Posted: January 14th, 2018, 7:14 pm
by Unome
Unstacked teams (more often called "split teams") also helps evaluate various partner combinations, which makes it easier to see how people are individually, and how much they contribute to the team. This is especially true for teams that go to many invitationals - for example, this years Solon will likely send unstacked teams (or not-fully-stacked teams) to each of their 9 invitationals and regionals, before stacking for state and nationals.
Re: "Stacked"
Posted: January 15th, 2018, 7:12 am
by ScottMaurer19
Unome wrote:Unstacked teams (more often called "split teams") also helps evaluate various partner combinations, which makes it easier to see how people are individually, and how much they contribute to the team. This is especially true for teams that go to many invitationals - for example, this years Solon will likely send unstacked teams (or not-fully-stacked teams) to each of their 9 invitationals and regionals, before stacking for state and nationals.
This is accurate
Re: "Stacked"
Posted: January 15th, 2018, 12:31 pm
by Skink
There are all sorts of purposes to unstacking other than partner experimentation. Sometimes, it maximizes participation or masks the stacked roster. It's, also, fun to scramble pairs! Given some niche-skill events, some pairs can be stucl together for eons in a totally stacked environment; that's not very fun (depending on who it is, of course).
Re: "Stacked"
Posted: January 16th, 2018, 7:56 pm
by antoine_ego
We usually go unstacked to also try to minimize one team feeling inferior to another. If both teams feel as if they have a chance, odds are they'll do the best they can rather than only one putting in full effort. To reiterate the above, it also is much more fun

Re: "Stacked"
Posted: February 4th, 2018, 8:34 am
by venules
I've seen some people on the forums "manually stack" teams based on their competition results, but how do you do that? Do you just combine the scores to predict how that school would do as a stacked team?
Re: "Stacked"
Posted: February 4th, 2018, 9:14 am
by Unome
venules wrote:I've seen some people on the forums "manually stack" teams based on their competition results, but how do you do that? Do you just combine the scores to predict how that school would do as a stacked team?
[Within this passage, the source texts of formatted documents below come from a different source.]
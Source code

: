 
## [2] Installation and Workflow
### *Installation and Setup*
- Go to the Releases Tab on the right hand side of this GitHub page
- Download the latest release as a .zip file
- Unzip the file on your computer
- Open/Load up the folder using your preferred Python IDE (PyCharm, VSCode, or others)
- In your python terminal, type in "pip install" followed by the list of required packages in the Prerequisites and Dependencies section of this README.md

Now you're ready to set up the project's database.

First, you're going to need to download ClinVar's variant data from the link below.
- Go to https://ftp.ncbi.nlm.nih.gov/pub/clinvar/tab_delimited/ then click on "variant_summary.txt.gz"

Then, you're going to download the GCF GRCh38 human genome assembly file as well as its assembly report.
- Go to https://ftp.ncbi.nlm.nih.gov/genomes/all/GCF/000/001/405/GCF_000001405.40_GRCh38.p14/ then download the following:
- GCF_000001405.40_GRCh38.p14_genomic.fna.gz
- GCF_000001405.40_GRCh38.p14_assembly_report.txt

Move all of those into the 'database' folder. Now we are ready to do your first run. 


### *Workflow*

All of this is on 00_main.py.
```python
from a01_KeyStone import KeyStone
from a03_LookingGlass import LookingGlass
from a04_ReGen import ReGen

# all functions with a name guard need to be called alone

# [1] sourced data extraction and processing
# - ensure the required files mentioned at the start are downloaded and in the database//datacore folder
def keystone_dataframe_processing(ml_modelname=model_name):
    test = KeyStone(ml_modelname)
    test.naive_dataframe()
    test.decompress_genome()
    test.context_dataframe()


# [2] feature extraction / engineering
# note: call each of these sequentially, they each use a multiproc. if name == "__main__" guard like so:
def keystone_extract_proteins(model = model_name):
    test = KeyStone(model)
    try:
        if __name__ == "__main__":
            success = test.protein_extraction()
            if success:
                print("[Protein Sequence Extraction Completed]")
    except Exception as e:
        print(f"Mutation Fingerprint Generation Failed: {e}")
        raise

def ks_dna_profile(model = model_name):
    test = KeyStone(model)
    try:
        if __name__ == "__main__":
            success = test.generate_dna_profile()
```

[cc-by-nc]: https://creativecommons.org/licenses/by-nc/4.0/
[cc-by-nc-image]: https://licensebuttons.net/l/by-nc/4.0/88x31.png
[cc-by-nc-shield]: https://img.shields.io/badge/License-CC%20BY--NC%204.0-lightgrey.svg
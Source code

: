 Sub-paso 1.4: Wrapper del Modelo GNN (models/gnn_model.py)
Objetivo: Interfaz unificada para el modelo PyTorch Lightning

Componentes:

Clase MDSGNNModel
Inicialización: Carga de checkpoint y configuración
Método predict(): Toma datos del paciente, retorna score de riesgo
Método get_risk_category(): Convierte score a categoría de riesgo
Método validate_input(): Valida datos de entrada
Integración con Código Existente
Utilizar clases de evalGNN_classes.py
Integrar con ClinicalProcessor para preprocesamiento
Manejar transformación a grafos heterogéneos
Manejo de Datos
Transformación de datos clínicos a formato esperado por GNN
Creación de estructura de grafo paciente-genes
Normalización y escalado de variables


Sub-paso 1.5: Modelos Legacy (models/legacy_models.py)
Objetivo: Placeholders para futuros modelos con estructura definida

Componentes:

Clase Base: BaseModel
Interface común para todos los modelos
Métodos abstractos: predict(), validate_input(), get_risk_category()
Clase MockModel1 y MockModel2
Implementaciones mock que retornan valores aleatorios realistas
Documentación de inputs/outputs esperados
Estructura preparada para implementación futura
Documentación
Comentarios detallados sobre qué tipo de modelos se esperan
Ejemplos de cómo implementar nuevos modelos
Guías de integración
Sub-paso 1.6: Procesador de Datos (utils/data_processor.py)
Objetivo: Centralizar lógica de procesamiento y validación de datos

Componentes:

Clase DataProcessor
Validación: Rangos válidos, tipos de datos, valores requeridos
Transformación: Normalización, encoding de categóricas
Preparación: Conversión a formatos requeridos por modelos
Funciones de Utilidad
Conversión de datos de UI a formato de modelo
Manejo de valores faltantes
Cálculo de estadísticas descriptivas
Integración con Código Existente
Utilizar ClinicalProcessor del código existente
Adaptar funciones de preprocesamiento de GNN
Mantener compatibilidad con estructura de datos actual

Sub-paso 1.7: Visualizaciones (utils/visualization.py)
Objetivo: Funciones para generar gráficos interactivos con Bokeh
The typical method is to take the highest rank in each event from among a school's multiple teams. This is generally used as exactly that, an estimate of how the team would do if stacked - although it generally will underestimate scores for events with two even places (e.g. two competitors getting 7th and 9th independently, but good enough for top 3 when on the same team) and will overestimate in other places since it compensates for bombs (whereas an actually stacked team is more likely to bomb).
Re: "Stacked"
Posted: February 18th, 2019, 6:13 pm
by Anonymous15
Is stacking useful if a team only goes for 3-4 invitationals per season?
Re: "Stacked"
Posted: February 18th, 2019, 6:18 pm
by Anonymous15
Or sorry, I meant unstacking! Because wouldn't it be harder to evaluate different partner combinations with fewer invitationals?
Also, how would you switch up the partner combinations? If there are two teams, would you randomly pair up the top four people from tryouts for each event? Or would you put the best person with the 3rd best, and 2nd best with 4th best, or some other pattern?